No LAN IPv6 address with Track Interface on WAN
-
@azaclauson
Having the modem in bridge mode allows pfSense to work with what's behind it. To use IPv6, the ISP normally uses DHCPv6-PD, which provides the prefix that pfSense assigns to the LANs. You may also have an IPv6 WAN address, which has absolutely nothing to do with the LAN prefixes, or routing for that matter. -
To use IPv6, the ISP normally uses DHCPv6-PD
Yes but as best I can tell that's my exact problem. My ISP is not providing Prefix Delegation. Instead a single /64 network is available on the modem.
I have been relatively successful switching pfSense from operating as a router between the WAN and LAN interfaces to instead operating as a transparent bridge. I've now got usable DHCP IPv6 addresses on my Windows and Linux machines and I can set firewall rules. I think there's still something missing with Router Advertisements but I can play around with that further. For the moment I know have a local firewalled IPv6 network.
-
@azaclauson said in No LAN IPv6 address with Track Interface on WAN:
Yes but as best I can tell that's my exact problem. My ISP is not providing Prefix Delegation. Instead a single /64 network is available on the modem.
How can you tell that, when you're not set up to use prefix delegation? You will not see it coming from a modem in gateway mode, ever. You will see it only in bridge mode. All you'll see in gateway mode is router advertisements containing the prefix for the connected LAN.
I posted a full DHCPv6 sequence earlier, which shows the PD part. Do you see anything like that coming from your modem? If not, you don't have it. If you want to have more than 1 /64, you must use bridge mode. There is no way around that.
-
Hi very new to IPv6 but I am in exact same scenario. Modem is in gateway mode and cannot but put into bridge.
Modem's IPv6 is /64 and plugged into WAN on pfsense and pfsense gets an IPv6 ip on WAN.
What I am a little confused about is what DHCPv6 Relay is for? Was thinking I could relay the DHCPv6 IPs my modem is handing out to my LAN but apparently not as I'm not seeing that suggested.
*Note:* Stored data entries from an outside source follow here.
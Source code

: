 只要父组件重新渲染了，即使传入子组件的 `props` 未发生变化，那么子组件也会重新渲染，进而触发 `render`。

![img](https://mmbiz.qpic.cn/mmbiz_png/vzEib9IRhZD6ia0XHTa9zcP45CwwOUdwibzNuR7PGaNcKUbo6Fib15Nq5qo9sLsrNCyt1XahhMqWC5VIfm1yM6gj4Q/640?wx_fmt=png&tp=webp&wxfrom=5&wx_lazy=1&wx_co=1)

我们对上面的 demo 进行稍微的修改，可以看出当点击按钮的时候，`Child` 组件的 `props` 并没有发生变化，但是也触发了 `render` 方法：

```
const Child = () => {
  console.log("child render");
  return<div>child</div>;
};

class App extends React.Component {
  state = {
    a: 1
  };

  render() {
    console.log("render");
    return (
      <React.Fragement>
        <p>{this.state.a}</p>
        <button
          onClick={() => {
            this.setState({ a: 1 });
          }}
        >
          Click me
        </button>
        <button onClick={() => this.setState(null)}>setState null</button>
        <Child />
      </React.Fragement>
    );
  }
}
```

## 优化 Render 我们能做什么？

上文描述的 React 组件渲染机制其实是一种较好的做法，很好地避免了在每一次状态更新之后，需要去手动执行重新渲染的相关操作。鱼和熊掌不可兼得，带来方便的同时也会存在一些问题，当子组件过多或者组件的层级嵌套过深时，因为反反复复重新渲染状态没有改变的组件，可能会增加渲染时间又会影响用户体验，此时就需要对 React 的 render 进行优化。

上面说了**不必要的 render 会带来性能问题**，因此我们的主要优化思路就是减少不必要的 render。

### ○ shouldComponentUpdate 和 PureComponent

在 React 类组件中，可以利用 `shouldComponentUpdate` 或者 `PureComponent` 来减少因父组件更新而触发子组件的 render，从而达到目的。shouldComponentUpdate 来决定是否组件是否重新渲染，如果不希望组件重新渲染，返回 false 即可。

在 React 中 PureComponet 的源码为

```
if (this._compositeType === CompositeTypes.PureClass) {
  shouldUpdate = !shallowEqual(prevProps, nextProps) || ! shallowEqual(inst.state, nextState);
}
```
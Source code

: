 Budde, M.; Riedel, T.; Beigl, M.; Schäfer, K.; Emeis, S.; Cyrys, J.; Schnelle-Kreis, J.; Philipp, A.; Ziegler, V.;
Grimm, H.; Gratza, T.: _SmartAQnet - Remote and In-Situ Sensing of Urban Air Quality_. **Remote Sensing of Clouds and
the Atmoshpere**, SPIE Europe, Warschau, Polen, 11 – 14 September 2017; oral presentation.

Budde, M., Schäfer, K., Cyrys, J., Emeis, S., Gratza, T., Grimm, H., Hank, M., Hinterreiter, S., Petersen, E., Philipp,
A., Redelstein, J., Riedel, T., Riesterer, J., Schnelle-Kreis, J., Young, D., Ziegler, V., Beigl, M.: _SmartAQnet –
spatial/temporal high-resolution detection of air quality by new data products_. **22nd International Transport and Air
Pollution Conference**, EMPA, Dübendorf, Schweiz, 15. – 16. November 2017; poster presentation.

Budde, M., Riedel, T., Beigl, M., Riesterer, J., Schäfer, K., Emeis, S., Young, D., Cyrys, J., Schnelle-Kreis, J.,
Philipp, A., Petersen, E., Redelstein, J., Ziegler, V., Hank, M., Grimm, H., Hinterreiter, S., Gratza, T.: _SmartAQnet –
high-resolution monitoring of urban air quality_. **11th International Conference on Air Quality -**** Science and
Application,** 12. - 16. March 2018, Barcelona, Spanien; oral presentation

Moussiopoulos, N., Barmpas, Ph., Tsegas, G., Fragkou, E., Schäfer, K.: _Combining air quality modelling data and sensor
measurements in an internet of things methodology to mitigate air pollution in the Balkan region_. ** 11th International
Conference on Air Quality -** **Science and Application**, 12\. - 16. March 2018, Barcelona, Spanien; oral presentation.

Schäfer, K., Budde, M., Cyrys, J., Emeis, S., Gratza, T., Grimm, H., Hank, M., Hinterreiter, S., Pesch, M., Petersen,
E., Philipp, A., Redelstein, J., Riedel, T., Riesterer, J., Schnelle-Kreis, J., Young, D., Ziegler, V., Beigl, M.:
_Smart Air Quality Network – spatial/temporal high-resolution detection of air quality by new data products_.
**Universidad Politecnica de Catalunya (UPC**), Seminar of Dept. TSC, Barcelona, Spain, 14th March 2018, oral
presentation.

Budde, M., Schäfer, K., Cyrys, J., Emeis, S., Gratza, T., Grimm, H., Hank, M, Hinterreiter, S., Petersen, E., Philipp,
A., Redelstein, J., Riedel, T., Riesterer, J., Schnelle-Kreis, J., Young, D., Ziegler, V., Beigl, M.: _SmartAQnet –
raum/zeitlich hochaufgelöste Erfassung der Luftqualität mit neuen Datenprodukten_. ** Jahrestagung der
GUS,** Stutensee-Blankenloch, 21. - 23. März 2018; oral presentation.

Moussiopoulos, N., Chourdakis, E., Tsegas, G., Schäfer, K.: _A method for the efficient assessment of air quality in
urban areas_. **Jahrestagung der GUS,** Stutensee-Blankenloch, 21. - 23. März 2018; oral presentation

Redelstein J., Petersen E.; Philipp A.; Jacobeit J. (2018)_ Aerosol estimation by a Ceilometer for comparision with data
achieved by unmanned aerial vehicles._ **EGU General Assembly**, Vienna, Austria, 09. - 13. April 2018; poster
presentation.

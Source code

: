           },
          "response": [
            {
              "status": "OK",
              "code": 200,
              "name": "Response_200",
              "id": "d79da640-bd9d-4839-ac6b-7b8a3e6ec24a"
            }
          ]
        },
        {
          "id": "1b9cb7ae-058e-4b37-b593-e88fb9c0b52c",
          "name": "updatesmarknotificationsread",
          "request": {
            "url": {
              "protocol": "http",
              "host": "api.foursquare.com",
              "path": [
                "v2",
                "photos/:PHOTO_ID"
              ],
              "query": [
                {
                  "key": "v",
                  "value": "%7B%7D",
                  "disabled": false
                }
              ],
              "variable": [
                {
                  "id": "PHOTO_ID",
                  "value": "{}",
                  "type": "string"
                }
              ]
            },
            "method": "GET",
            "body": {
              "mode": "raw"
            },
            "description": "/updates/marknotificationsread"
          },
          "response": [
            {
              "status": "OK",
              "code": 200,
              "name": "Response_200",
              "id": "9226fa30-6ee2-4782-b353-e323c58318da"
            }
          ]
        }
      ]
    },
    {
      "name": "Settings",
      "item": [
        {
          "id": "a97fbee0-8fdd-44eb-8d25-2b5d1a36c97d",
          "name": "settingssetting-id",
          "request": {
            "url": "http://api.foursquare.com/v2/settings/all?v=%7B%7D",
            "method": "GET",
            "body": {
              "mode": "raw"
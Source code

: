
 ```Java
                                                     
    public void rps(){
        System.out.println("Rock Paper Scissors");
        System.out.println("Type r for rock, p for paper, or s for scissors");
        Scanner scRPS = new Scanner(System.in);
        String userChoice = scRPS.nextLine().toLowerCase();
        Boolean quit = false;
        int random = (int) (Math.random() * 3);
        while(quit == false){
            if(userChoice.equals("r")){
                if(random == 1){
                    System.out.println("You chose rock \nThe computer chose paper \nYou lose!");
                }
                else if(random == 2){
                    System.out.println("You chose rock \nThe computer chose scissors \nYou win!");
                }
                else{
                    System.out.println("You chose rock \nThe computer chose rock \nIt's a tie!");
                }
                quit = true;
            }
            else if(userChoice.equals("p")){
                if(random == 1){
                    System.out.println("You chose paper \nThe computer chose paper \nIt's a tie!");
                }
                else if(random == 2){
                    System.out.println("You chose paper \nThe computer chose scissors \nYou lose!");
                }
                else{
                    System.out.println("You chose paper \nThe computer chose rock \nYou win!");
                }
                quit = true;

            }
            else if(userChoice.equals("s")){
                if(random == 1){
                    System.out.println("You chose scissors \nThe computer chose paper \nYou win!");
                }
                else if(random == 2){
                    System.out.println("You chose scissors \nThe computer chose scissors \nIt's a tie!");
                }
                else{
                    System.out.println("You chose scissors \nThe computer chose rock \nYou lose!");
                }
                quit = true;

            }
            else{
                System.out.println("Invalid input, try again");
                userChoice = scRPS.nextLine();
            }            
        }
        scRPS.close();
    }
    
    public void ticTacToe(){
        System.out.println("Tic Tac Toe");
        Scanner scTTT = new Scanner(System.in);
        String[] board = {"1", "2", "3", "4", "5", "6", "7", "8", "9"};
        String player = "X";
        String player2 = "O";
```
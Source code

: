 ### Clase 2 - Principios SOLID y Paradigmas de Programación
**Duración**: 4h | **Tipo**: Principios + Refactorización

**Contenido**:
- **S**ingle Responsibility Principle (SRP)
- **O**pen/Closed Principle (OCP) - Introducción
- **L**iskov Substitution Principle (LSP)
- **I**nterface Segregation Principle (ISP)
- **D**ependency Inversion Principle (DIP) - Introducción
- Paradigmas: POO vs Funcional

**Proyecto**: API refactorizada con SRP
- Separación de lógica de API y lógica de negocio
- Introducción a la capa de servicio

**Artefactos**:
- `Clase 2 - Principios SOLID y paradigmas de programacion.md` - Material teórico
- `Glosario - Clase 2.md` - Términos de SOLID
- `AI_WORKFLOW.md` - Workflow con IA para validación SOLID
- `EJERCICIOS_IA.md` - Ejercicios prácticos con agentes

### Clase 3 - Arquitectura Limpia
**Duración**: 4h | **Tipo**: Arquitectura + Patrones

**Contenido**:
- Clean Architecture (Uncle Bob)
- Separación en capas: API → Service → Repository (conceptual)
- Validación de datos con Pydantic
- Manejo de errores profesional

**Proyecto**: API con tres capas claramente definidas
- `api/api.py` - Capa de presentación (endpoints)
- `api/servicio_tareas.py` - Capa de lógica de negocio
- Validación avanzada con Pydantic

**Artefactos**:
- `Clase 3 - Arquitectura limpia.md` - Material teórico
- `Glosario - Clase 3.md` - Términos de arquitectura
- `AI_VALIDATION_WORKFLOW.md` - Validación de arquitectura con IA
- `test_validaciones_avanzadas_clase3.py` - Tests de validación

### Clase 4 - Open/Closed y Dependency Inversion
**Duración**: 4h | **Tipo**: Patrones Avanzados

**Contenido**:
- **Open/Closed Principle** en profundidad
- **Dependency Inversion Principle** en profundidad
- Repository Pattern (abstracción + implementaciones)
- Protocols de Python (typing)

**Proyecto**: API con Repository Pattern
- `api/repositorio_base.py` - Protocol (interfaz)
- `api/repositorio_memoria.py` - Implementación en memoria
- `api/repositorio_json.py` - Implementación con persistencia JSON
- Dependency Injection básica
I'm guessing if the LAN did pick up these relayed addresses that would be a routing problem I'm not quite grasping?
Thanks
-
As on IPv4, the relay simply means your DHCP server is elsewhere, instead of on the local network. It forwards the DHCP requests to that remote server.
-
Thanks @JKnott
So I was thinking thats why this would be viable in this scenario where WAN which sees DHCPv6 server (my non bridged modem) and could theoretically relay and hand out address on my lan. I guess though there would be routing problems without a lot of static routes. ie gateway modem wouldn't know how to route to the IPV6 LAN clients through pfsesne unless it could take static routes (and mine cant) and pfsense would think any traffic it gets on LAN for the locally assigned IPv6 addresses should go out WAN without static routes as well. -
@Jim-Coogan what ended up being a show stopper for me was my ISP only allocating a /64 range to my modem. For DHCPv6 relay to work with pfSense acting as a router you need to be able to use DHCPv6 with Prefix Delegation. To do that you need a bigger allocation than /64, e.g. /56 or /60 etc.